#### Exercise requirements
From the line containing "无疑，声明透露的是，川普政府" through the last line of the data, return those lines exactly as written and nothing more.

::::

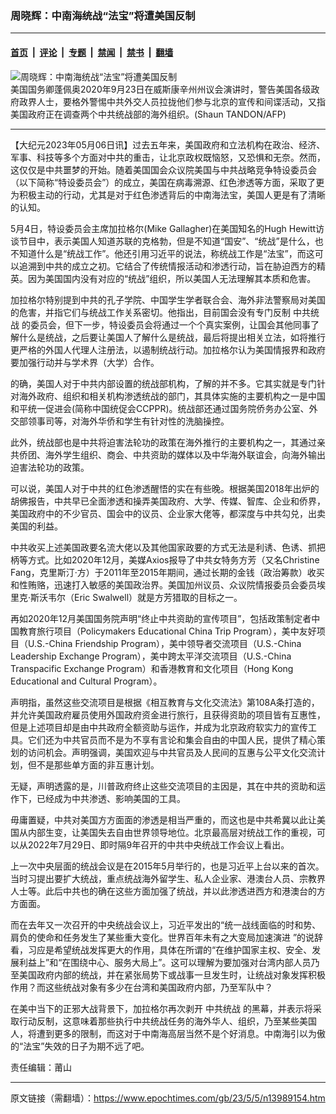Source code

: ### 周晓辉：中南海统战“法宝”将遭美国反制

---

#### [首页](../../../..?n13989154) &nbsp;|&nbsp; [评论](../../../../../epoch-comment?n13989154) &nbsp;|&nbsp; [专题](../../../../../epoch-special?n13989154) &nbsp;|&nbsp; [禁闻](../../../../../epoch-news?n13989154) &nbsp;|&nbsp; [禁书](../../../../../books?n13989154) &nbsp;|&nbsp; [翻墙](https://github.com/gfw-breaker/nogfw/blob/master/README.md?n13989154)


<div><img alt="周晓辉：中南海统战“法宝”将遭美国反制" class="attachment-djy_600_400 size-djy_600_400 wp-post-image" src="https://i.epochtimes.com/assets/uploads/2020/09/000_8QK6EU-600x400.jpg"/>
<div class="caption">
 美国国务卿蓬佩奥2020年9月23日在威斯康辛州州议会演讲时，警告美国各级政府政界人士，要格外警惕中共外交人员拉拢他们参与北京的宣传和间谍活动，又指美国政府正在调查两个中共统战部的海外组织。(Shaun TANDON/AFP)
</div></div><hr/><div class="post_content" id="artbody" itemprop="articleBody">
 <!-- article content begin -->
 <p>
  【大纪元2023年05月06日讯】过去五年来，美国政府和立法机构在政治、经济、军事、科技等多个方面对中共的重击，让北京政权既恼怒，又恐惧和无奈。然而，这仅仅是中共噩梦的开始。随着美国国会众议院美国与中共战略竞争特设委员会（以下简称“特设委员会”）的成立，美国在病毒溯源、红色渗透等方面，采取了更为积极主动的行动，尤其是对于红色渗透背后的中南海法宝，美国人更是有了清晰的认知。
 </p>
 <p>
  5月4日，特设委员会主席加拉格尔(Mike Gallagher)在美国知名的Hugh Hewitt访谈节目中，表示美国人知道苏联的克格勃，但是不知道“国安”、“统战”是什么，也不知道什么是“统战工作”。他还引用习近平的说法，称统战工作是“法宝”，而这可以追溯到中共的成立之初。它结合了传统情报活动和渗透行动，旨在胁迫西方的精英。因为美国国内没有对应的“统战”组织，所以美国人无法理解其本质和危害。
 </p>
 <p>
  加拉格尔特别提到中共的孔子学院、中国学生学者联合会、海外非法警察局对美国的危害，并指它们与统战工作关系密切。他指出，目前国会没有专门反制
  <ok href="https://www.epochtimes.com/gb/tag/%E4%B8%AD%E5%85%B1%E7%BB%9F%E6%88%98.html">
   中共统战
  </ok>
  的委员会，但下一步，特设委员会将通过一个个真实案例，让国会其他同事了解什么是统战，之后要让美国人了解什么是统战，最后将提出相关立法，如将推行更严格的外国人代理人注册法，以遏制统战行动。加拉格尔认为美国情报界和政府要加强行动并与学术界（大学）合作。
 </p>
 <p>
  的确，美国人对于中共内部设置的统战部机构，了解的并不多。它其实就是专门针对海外政府、组织和相关机构渗透统战的部门，其具体实施的主要机构之一是中国和平统一促进会(简称中国统促会CCPPR)。统战部还通过国务院侨务办公室、外交部领事司等，对海外华侨和学生有针对性的洗脑操控。
 </p>
 <p>
  此外，统战部也是中共将迫害法轮功的政策在海外推行的主要机构之一，其通过亲共侨团、海外学生组织、商会、中共资助的媒体以及中华海外联谊会，向海外输出迫害法轮功的政策。
 </p>
 <p>
  可以说，美国人对于中共的红色渗透醒悟的实在有些晚。根据美国2018年出炉的胡佛报告，中共早已全面渗透和操弄美国政府、大学、传媒、智库、企业和侨界，美国政府中的不少官员、国会中的议员、企业家大佬等，都深度与中共勾兑，出卖美国的利益。
 </p>
 <p>
  中共收买上述美国政要名流大佬以及其他国家政要的方式无法是利诱、色诱、抓把柄等方式。比如2020年12月，美媒Axios报导了中共女特务方芳（又名Christine Fang，克里斯汀‧方）于2011年至2015年期间，通过长期的金钱（政治筹款）收买和性贿赂，迅速打入敏感的美国政治界。美国加州议员、众议院情报委员会委员埃里克‧斯沃韦尔（Eric Swalwell）就是方芳猎取的目标之一。
 </p>
 <p>
  再如2020年12月美国国务院声明“终止中共资助的宣传项目”，包括政策制定者中国教育旅行项目（Policymakers Educational China Trip Program），美中友好项目（U.S.-China Friendship Program），美中领导者交流项目（U.S.-China Leadership Exchange Program），美中跨太平洋交流项目（U.S.-China Transpacific Exchange Program）和香港教育和文化项目（Hong Kong Educational and Cultural Program）。
 </p>
 <p>
  声明指，虽然这些交流项目是根据《相互教育与文化交流法》第108A条打造的，并允许美国政府雇员使用外国政府资金进行旅行，且获得资助的项目皆有互惠性，但是上述项目却是由中共政府全额资助与运作，并成为北京政府软实力的宣传工具。它们还为中共官员而不是为不享有言论和集会自由的中国人民，提供了精心策划的访问机会。声明强调，美国欢迎与中共官员及人民间的互惠与公平文化交流计划，但不是那些单方面的非互惠计划。
 </p>
 <p>
  无疑，声明透露的是，川普政府终止这些交流项目的主因是，其在中共的资助和运作下，已经成为中共渗透、影响美国的工具。
 </p>
 <p>
  毋庸置疑，中共对美国方方面面的渗透是相当严重的，而这也是中共希冀以此让美国从内部生变，让美国失去自由世界领导地位。北京最高层对统战工作的重视，可以从2022年7月29日、即时隔9年召开的中共中央统战工作会议上看出。
 </p>
 <p>
  上一次中央层面的统战会议是在2015年5月举行的，也是习近平上台以来的首次。当时习提出要扩大统战，重点统战海外留学生、私人企业家、港澳台人员、宗教界人士等。此后中共也的确在这些方面加强了统战，并以此渗透进西方和港澳台的方方面面。
 </p>
 <p>
  而在去年又一次召开的中央统战会议上，习近平发出的“统一战线面临的时和势、肩负的使命和任务发生了某些重大变化。世界百年未有之大变局加速演进 ”的说辞看，习应是希望统战发挥更大的作用，具体在所谓的“在维护国家主权、安全、发展利益上”和“在围绕中心、服务大局上”。这可以理解为要加强对台湾内部人员乃至美国政府内部的统战，并在紧张局势下或战事一旦发生时，让统战对象发挥积极作用？而这些统战对象有多少在台湾和美国政府内部，乃至军队中？
 </p>
 <p>
  在美中当下的正邪大战背景下，加拉格尔再次剥开
  <ok href="https://www.epochtimes.com/gb/tag/%E4%B8%AD%E5%85%B1%E7%BB%9F%E6%88%98.html">
   中共统战
  </ok>
  的黑幕，并表示将采取行动反制，这意味着那些执行中共统战任务的海外华人、组织，乃至某些美国人，将遭到更多的限制，而这对于中南海高层当然不是个好消息。中南海引以为傲的“法宝”失效的日子为期不远了吧。
 </p>
 <p>
  责任编辑：莆山
 </p>
 <!-- article content end -->
 <div id="below_article_ad">
 </div>
</div>


---

原文链接（需翻墙）：https://www.epochtimes.com/gb/23/5/5/n13989154.htm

::::

#### Expected answer
  无疑，声明透露的是，川普政府终止这些交流项目的主因是，其在中共的资助和运作下，已经成为中共渗透、影响美国的工具。
 </p>
 <p>
  毋庸置疑，中共对美国方方面面的渗透是相当严重的，而这也是中共希冀以此让美国从内部生变，让美国失去自由世界领导地位。北京最高层对统战工作的重视，可以从2022年7月29日、即时隔9年召开的中共中央统战工作会议上看出。
 </p>
 <p>
  上一次中央层面的统战会议是在2015年5月举行的，也是习近平上台以来的首次。当时习提出要扩大统战，重点统战海外留学生、私人企业家、港澳台人员、宗教界人士等。此后中共也的确在这些方面加强了统战，并以此渗透进西方和港澳台的方方面面。
 </p>
 <p>
  而在去年又一次召开的中央统战会议上，习近平发出的“统一战线面临的时和势、肩负的使命和任务发生了某些重大变化。世界百年未有之大变局加速演进 ”的说辞看，习应是希望统战发挥更大的作用，具体在所谓的“在维护国家主权、安全、发展利益上”和“在围绕中心、服务大局上”。这可以理解为要加强对台湾内部人员乃至美国政府内部的统战，并在紧张局势下或战事一旦发生时，让统战对象发挥积极作用？而这些统战对象有多少在台湾和美国政府内部，乃至军队中？
 </p>
 <p>
  在美中当下的正邪大战背景下，加拉格尔再次剥开
  <ok href="https://www.epochtimes.com/gb/tag/%E4%B8%AD%E5%85%B1%E7%BB%9F%E6%88%98.html">
   中共统战
  </ok>
  的黑幕，并表示将采取行动反制，这意味着那些执行中共统战任务的海外华人、组织，乃至某些美国人，将遭到更多的限制，而这对于中南海高层当然不是个好消息。中南海引以为傲的“法宝”失效的日子为期不远了吧。
 </p>
 <p>
  责任编辑：莆山
 </p>
 <!-- article content end -->
 <div id="below_article_ad">
 </div>
</div>


---

原文链接（需翻墙）：https://www.epochtimes.com/gb/23/5/5/n13989154.htm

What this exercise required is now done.